Recorded data
((

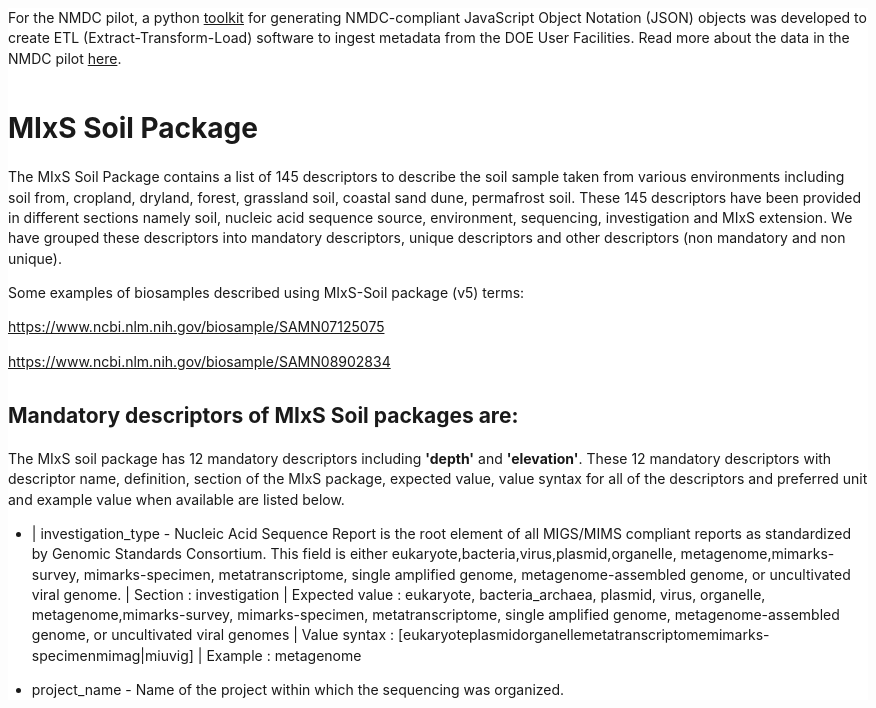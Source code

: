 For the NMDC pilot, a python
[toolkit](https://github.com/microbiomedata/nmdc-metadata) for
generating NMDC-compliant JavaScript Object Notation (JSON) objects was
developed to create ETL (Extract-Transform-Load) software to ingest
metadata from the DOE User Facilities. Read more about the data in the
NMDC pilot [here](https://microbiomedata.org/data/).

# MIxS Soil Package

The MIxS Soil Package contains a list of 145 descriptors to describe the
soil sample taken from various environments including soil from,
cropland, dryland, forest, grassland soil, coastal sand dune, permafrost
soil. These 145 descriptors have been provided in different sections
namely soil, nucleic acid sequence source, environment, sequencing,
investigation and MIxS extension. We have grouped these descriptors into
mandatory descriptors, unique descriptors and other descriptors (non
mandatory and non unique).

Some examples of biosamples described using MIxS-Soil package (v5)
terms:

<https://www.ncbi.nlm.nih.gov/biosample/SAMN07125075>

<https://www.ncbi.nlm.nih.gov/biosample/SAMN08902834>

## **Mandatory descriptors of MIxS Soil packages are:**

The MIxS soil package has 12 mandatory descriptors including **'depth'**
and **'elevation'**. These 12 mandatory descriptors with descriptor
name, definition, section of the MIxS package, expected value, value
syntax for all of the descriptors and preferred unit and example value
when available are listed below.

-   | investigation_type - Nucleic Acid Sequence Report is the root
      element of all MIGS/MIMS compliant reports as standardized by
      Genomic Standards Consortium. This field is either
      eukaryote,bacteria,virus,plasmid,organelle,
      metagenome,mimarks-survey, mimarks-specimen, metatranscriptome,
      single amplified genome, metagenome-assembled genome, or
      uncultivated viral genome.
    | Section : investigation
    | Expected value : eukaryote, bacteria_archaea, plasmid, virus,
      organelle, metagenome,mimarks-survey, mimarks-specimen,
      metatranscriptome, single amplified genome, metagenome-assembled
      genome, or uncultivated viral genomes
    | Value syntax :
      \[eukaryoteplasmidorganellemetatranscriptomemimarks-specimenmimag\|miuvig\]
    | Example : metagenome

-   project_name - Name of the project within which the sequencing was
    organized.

))

▶ EXERCISE: Pictures stay out. Repeat only the lines from the beginning of the data through the line that has "metadata from the".

▶ REPLY TO THE TASK:
Source code

: For the NMDC pilot, a python
[toolkit](https://github.com/microbiomedata/nmdc-metadata) for
generating NMDC-compliant JavaScript Object Notation (JSON) objects was
developed to create ETL (Extract-Transform-Load) software to ingest
metadata from the DOE User Facilities. Read more about the data in the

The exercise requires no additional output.